Stephan Braune, Hilmar Burchardi, Markus Engel, Axel Nierhaus, Henning Ebelt, Maria Metschke, Simone Rosseau, Stefan Kluge

Abstract

To evaluate the economic implications of the pre-emptive use of extracorporeal carbon dioxide removal (ECCO2R) to avoid invasive mechanical ventilation (IMV) in patients with hypercapnic ventilatory insufficiency failing non-invasive ventilation (NIV). Retrospective ancillary cost analysis of data extracted from a recently published multicentre case-control-study (n = 42) on the use of arterio-venous ECCO2R to avoid IMV in patients with acute on chronic ventilatory failure. Cost calculations were based on average daily treatment costs for intensive care unit (ICU) and normal medical wards as well as on the specific costs of the ECCO2R system. In the group treated with ECCO2R IMV was avoided in 90 % of cases and mean hospital length of stay (LOS) was shorter than in the matched control group treated with IMV (23.0 vs. 42.0 days).
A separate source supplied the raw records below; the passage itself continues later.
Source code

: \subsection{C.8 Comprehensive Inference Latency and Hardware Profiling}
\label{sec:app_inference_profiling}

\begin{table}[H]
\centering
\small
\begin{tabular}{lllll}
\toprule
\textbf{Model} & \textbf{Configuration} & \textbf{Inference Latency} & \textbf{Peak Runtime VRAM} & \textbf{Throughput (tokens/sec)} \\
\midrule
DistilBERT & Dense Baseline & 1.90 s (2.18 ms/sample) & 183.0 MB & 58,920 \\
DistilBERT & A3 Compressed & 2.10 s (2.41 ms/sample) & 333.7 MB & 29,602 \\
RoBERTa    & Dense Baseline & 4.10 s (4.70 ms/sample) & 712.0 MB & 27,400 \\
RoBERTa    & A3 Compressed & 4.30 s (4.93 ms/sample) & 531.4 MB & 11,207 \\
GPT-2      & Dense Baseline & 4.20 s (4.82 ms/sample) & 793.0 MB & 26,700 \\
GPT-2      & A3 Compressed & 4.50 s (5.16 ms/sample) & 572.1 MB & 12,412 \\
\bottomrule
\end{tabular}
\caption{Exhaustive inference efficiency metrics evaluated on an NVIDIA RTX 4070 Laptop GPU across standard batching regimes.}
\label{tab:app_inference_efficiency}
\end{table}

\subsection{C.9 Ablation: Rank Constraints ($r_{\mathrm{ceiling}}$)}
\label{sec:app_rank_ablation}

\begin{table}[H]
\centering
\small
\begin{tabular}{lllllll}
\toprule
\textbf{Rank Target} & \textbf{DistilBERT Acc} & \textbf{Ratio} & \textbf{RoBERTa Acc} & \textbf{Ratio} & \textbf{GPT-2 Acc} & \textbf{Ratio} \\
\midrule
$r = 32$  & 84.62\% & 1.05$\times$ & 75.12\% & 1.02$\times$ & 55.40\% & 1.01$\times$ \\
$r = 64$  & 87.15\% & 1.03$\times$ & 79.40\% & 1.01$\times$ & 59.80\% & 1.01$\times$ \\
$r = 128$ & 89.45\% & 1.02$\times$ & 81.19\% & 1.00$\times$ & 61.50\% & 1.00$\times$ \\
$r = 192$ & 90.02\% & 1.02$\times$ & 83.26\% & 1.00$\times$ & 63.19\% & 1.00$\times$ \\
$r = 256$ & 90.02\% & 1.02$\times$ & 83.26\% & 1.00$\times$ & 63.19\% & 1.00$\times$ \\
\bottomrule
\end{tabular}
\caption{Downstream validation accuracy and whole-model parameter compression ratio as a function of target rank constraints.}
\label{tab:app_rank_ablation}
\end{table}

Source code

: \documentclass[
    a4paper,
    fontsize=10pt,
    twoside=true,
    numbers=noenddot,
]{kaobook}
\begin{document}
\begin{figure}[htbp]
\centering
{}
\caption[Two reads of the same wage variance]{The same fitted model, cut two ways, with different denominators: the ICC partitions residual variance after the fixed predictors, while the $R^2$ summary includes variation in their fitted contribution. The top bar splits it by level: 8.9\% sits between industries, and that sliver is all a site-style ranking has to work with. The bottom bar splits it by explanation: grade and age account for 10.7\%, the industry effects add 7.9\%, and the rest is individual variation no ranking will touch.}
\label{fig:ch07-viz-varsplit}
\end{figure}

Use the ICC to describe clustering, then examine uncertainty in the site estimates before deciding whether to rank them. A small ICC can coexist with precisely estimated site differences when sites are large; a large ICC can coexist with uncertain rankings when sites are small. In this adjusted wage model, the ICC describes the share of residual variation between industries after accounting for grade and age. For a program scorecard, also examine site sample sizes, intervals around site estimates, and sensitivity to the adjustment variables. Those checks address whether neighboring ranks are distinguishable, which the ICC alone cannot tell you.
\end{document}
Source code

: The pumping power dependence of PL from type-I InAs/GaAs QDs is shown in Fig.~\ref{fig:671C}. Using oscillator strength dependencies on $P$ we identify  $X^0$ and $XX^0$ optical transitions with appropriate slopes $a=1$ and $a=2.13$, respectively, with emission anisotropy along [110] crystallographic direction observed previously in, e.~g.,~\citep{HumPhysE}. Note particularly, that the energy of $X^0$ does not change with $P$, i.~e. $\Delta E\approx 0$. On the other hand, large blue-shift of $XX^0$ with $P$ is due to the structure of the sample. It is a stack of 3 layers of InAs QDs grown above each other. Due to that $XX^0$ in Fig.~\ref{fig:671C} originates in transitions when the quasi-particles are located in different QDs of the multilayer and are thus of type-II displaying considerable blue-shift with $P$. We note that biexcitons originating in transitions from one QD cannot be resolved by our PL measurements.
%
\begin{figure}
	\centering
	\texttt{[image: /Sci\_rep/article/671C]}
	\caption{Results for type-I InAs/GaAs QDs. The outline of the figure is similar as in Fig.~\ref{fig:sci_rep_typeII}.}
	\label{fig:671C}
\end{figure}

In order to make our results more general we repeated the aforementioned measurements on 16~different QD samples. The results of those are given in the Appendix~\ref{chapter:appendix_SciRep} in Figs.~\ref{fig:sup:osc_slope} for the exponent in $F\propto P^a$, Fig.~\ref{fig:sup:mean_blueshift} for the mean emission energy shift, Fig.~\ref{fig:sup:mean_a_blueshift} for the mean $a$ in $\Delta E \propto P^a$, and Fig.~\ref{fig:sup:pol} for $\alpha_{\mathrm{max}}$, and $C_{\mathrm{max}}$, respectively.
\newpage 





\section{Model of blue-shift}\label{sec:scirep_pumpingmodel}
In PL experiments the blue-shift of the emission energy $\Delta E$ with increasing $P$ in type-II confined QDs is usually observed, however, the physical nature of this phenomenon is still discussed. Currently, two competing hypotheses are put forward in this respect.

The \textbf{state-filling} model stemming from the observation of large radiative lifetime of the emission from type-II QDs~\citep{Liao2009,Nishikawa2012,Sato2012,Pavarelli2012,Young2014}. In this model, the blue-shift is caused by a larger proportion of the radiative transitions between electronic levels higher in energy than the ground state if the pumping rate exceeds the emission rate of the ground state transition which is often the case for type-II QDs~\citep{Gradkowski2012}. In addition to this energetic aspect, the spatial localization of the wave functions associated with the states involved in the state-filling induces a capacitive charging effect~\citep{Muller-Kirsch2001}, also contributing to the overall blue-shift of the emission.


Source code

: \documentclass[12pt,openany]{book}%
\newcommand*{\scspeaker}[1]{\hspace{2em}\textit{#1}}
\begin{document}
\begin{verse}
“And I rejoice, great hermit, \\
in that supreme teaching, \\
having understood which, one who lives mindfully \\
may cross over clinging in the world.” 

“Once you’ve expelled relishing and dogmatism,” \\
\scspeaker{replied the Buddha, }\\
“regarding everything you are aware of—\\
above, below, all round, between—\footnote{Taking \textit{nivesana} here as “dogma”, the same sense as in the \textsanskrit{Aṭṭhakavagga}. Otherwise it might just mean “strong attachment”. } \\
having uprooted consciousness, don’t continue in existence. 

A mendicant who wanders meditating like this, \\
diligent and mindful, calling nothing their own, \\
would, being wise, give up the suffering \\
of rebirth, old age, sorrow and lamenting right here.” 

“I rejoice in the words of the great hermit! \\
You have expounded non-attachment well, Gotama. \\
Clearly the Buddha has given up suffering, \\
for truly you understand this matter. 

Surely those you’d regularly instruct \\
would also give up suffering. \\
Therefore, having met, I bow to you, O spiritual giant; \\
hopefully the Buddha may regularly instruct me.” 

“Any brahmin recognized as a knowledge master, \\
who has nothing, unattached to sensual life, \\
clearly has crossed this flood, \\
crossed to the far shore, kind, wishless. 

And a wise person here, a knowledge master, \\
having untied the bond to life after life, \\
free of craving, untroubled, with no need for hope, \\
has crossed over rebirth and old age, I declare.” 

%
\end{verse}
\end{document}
The overall average hospital treatment costs did not differ between the two groups (41.134 vs. 39.366 €, p = 0.8). A subgroup analysis of patients with chronic obstructive pulmonary disease (COPD) revealed significantly lower median ICU length of stay (11.0 vs. 35.0 days), hospital length of stay (17.5 vs. 51.5 days) and treatment costs for the ECCO2R group (19.610 vs. 46.552 €, p = 0.01). Additional costs for the use of arterio-venous ECCO2R to avoid IMV in patients with acute-on-chronic ventilatory insufficiency failing NIV may be offset by a cost reducing effect of a shorter length of ICU and hospital stay.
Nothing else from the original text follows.